The place he rents is not great tbh and he's not happy there but is in a location suitable for the kids and their school. We looked around other properties to rent but rent has gone up recently for smaller space and locations that are further away. If we do move into a different area to rent for more, I'll end up paying more towards the bills even if pro rata as my flat and the associated bills are much lower than they'd be if upsizing.

We'd love to buy our own home, but can't figure out how people save for a deposit. We'd need at least 50-60k in cash. How is that doable? The mortgage on these properties is not cheap either.

I was thinking of selling my flat, but I'm hesitant as there is not much equity in it and I'd like to leave it to my son as his inheritance.

I thought about moving in with DP, we pay rota on the bills and maybe that could help, but his house can't accommodate all of us and I don't feel at ease about renting out my home to pay rent on a property that needs a lot of work and effectively paying a landlord's mortgage. It does not make sense in my head.

How are people buying their first home these days and saving for a deposit? If the average income in the UK is what it is?
I'm looking for ideas or solutions so that we can do this, but I'm not the savviest when it comes to the housing market and thought maybe I could get some advice here

OP posts:
Chaoslatte · 16/06/2022 09:09

People don’t tend do buy a family house as their first purchase, so they don’t need that big of a deposit to start as they use the equity they’ve built up by the time they move to a house of that kind of price. I’m guessing that’s a 10% deposit that you’re describing - look into 5% deposit mortgages and shared ownership options too. And if your DP is a first time buyer, get him a lifetime isa.
On that kind of take home he should be able to save more so you need to sit down and work out where all his money is going.

piddocktrumperiness · 16/06/2022 09:15

Thank you :)
I looked into ISA’s but it seems he’s just over the age threshold at 41.

Think another sit down is needed but last time I looked I really couldn’t see holes, just large fixed costs

OP posts:
lassof · 16/06/2022 09:15

What's the back story with the two kids? Or has he always raised them alone while renting?
It's hard to go from renting to buying if you've already got a family - you need a bigger place but your costs are higher, because of day to day children costs.
What's his credit score? Has he had trouble in the past so he can't get a mortgage?

TheFlis12345 · 16/06/2022 09:16

Does he pay a lot in childcare? If not, £2k a month bills on top of rent seems very high. Our bills for a 3 bed house are around £600 a month (excluding food) on top of the mortgage.

Winter2020 · 16/06/2022 09:27

Hi OP,

With that take home pay your partner must earn 60k + ? So plus your money (if you mean buy together) I think you would be looking at 4 x 80k = £320k house? So a 10% deposit in region of 35k plus stamp duty/solicitor fees.
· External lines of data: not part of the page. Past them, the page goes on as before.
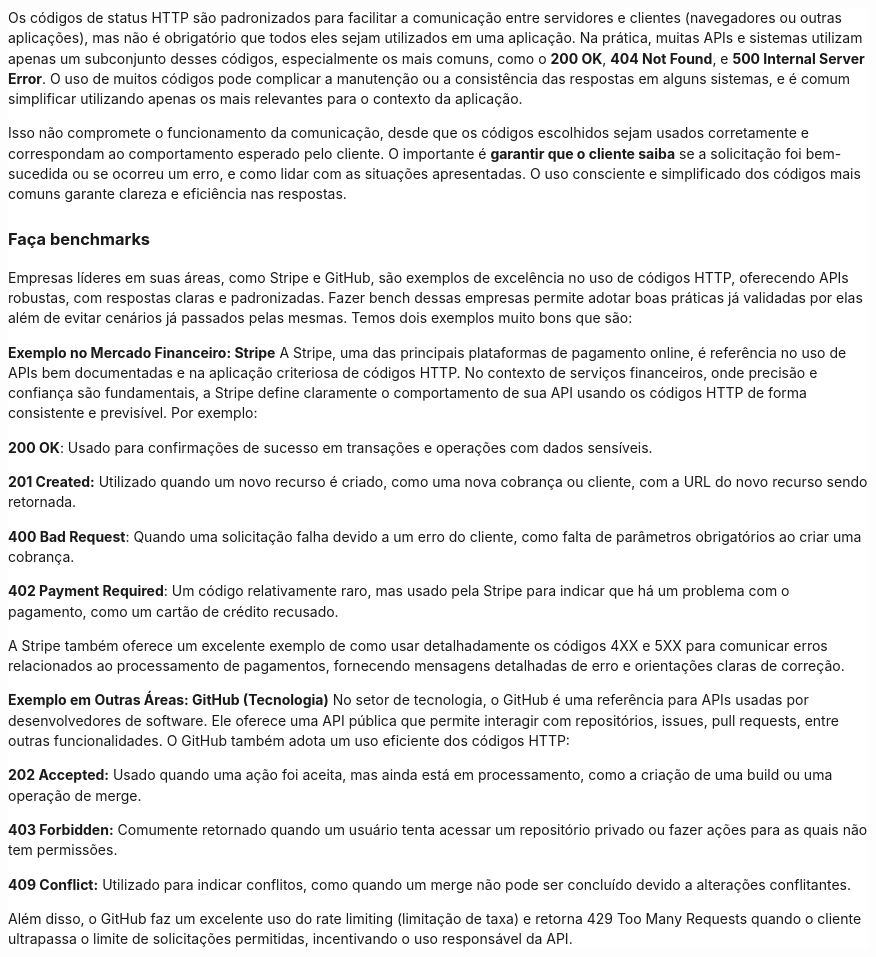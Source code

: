 Os códigos de status HTTP são padronizados para facilitar a comunicação entre servidores e clientes (navegadores ou outras aplicações), mas não é obrigatório que todos eles sejam utilizados em uma aplicação. Na prática, muitas APIs e sistemas utilizam apenas um subconjunto desses códigos, especialmente os mais comuns, como o **200 OK**, **404 Not Found**, e **500 Internal Server Error**. O uso de muitos códigos pode complicar a manutenção ou a consistência das respostas em alguns sistemas, e é comum simplificar utilizando apenas os mais relevantes para o contexto da aplicação.

Isso não compromete o funcionamento da comunicação, desde que os códigos escolhidos sejam usados corretamente e correspondam ao comportamento esperado pelo cliente. O importante é **garantir que o cliente saiba** se a solicitação foi bem-sucedida ou se ocorreu um erro, e como lidar com as situações apresentadas. O uso consciente e simplificado dos códigos mais comuns garante clareza e eficiência nas respostas.


### Faça benchmarks
Empresas líderes em suas áreas, como Stripe e GitHub, são exemplos de excelência no uso de códigos HTTP, oferecendo APIs robustas, com respostas claras e padronizadas. Fazer bench dessas empresas permite adotar boas práticas já validadas por elas além de evitar cenários já passados pelas mesmas. Temos dois exemplos muito bons que são:

**Exemplo no Mercado Financeiro: Stripe**
A Stripe, uma das principais plataformas de pagamento online, é referência no uso de APIs bem documentadas e na aplicação criteriosa de códigos HTTP. No contexto de serviços financeiros, onde precisão e confiança são fundamentais, a Stripe define claramente o comportamento de sua API usando os códigos HTTP de forma consistente e previsível. Por exemplo:

**200 OK**: Usado para confirmações de sucesso em transações e operações com dados sensíveis.

**201 Created:** Utilizado quando um novo recurso é criado, como uma nova cobrança ou cliente, com a URL do novo recurso sendo retornada.

**400 Bad Request**: Quando uma solicitação falha devido a um erro do cliente, como falta de parâmetros obrigatórios ao criar uma cobrança.

**402 Payment Required**: Um código relativamente raro, mas usado pela Stripe para indicar que há um problema com o pagamento, como um cartão de crédito recusado.

A Stripe também oferece um excelente exemplo de como usar detalhadamente os códigos 4XX e 5XX para comunicar erros relacionados ao processamento de pagamentos, fornecendo mensagens detalhadas de erro e orientações claras de correção.

**Exemplo em Outras Áreas: GitHub (Tecnologia)**
No setor de tecnologia, o GitHub é uma referência para APIs usadas por desenvolvedores de software. Ele oferece uma API pública que permite interagir com repositórios, issues, pull requests, entre outras funcionalidades. O GitHub também adota um uso eficiente dos códigos HTTP:

**202 Accepted:** Usado quando uma ação foi aceita, mas ainda está em processamento, como a criação de uma build ou uma operação de merge.

**403 Forbidden:** Comumente retornado quando um usuário tenta acessar um repositório privado ou fazer ações para as quais não tem permissões.

**409 Conflict:** Utilizado para indicar conflitos, como quando um merge não pode ser concluído devido a alterações conflitantes.

Além disso, o GitHub faz um excelente uso do rate limiting (limitação de taxa) e retorna 429 Too Many Requests quando o cliente ultrapassa o limite de solicitações permitidas, incentivando o uso responsável da API.
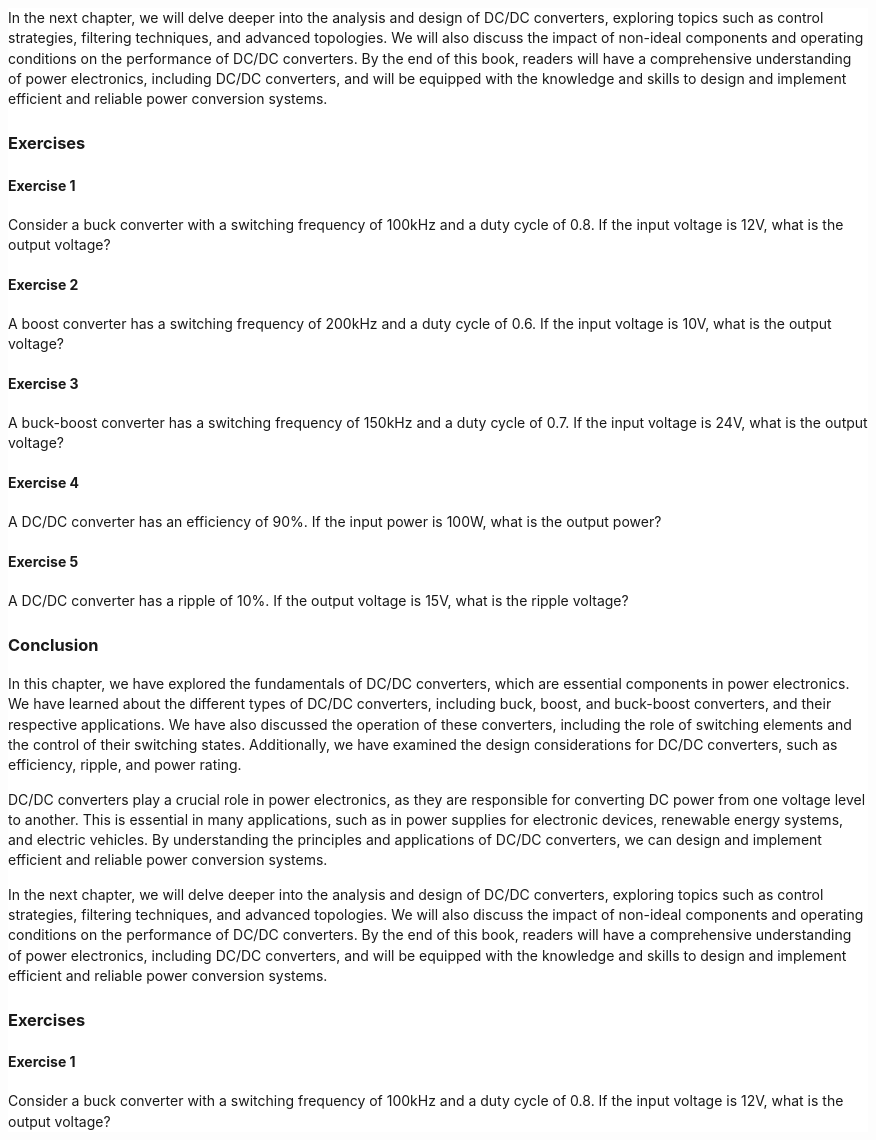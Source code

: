 In the next chapter, we will delve deeper into the analysis and design of DC/DC converters, exploring topics such as control strategies, filtering techniques, and advanced topologies. We will also discuss the impact of non-ideal components and operating conditions on the performance of DC/DC converters. By the end of this book, readers will have a comprehensive understanding of power electronics, including DC/DC converters, and will be equipped with the knowledge and skills to design and implement efficient and reliable power conversion systems.

### Exercises

#### Exercise 1
Consider a buck converter with a switching frequency of 100kHz and a duty cycle of 0.8. If the input voltage is 12V, what is the output voltage?

#### Exercise 2
A boost converter has a switching frequency of 200kHz and a duty cycle of 0.6. If the input voltage is 10V, what is the output voltage?

#### Exercise 3
A buck-boost converter has a switching frequency of 150kHz and a duty cycle of 0.7. If the input voltage is 24V, what is the output voltage?

#### Exercise 4
A DC/DC converter has an efficiency of 90%. If the input power is 100W, what is the output power?

#### Exercise 5
A DC/DC converter has a ripple of 10%. If the output voltage is 15V, what is the ripple voltage?


### Conclusion

In this chapter, we have explored the fundamentals of DC/DC converters, which are essential components in power electronics. We have learned about the different types of DC/DC converters, including buck, boost, and buck-boost converters, and their respective applications. We have also discussed the operation of these converters, including the role of switching elements and the control of their switching states. Additionally, we have examined the design considerations for DC/DC converters, such as efficiency, ripple, and power rating.

DC/DC converters play a crucial role in power electronics, as they are responsible for converting DC power from one voltage level to another. This is essential in many applications, such as in power supplies for electronic devices, renewable energy systems, and electric vehicles. By understanding the principles and applications of DC/DC converters, we can design and implement efficient and reliable power conversion systems.

In the next chapter, we will delve deeper into the analysis and design of DC/DC converters, exploring topics such as control strategies, filtering techniques, and advanced topologies. We will also discuss the impact of non-ideal components and operating conditions on the performance of DC/DC converters. By the end of this book, readers will have a comprehensive understanding of power electronics, including DC/DC converters, and will be equipped with the knowledge and skills to design and implement efficient and reliable power conversion systems.

### Exercises

#### Exercise 1
Consider a buck converter with a switching frequency of 100kHz and a duty cycle of 0.8. If the input voltage is 12V, what is the output voltage?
I used the governnent stamp duty calculator and calculated stamp duty at 7.5k on a 350k house (sole property/yours sold) or 2.5k if your partner bought alone as first time buyer (but doesn't sound like he has the deposit to do this - don't give up your name on the house if you are providing the deposit and helping pay the mortgage to save a few quid!)

I think you would need 45/50k to jointly buy a 350k property. Does your flat have that much equity? If all the deposit and fees comes from you you can buy as "tenants in common" rather than joint tenants and ringfence getting your original money back before any further money is split (if you sold up).

It's a big deal for you as if it doesn't work out you are deeply entrenched with no quick or easy way out.

As for saving a deposit - of course people can save on 60k but perhaps not so effectively if they are a single parent with 1k rent and high outgoings/living costs - basically spending all their money! You probably should consider if you will be compatable financially as you sound quite careful with money and might find someone on good wages spending it all frustrating?

Baxdream · 16/06/2022 09:30

I'm a similar age and bought a flat in a rubbish area at 21. My deposit was 2k.
In fact, we could get 100% mortgages then!

I struggle to have much sympathy as he is old enough to have bought in the good days.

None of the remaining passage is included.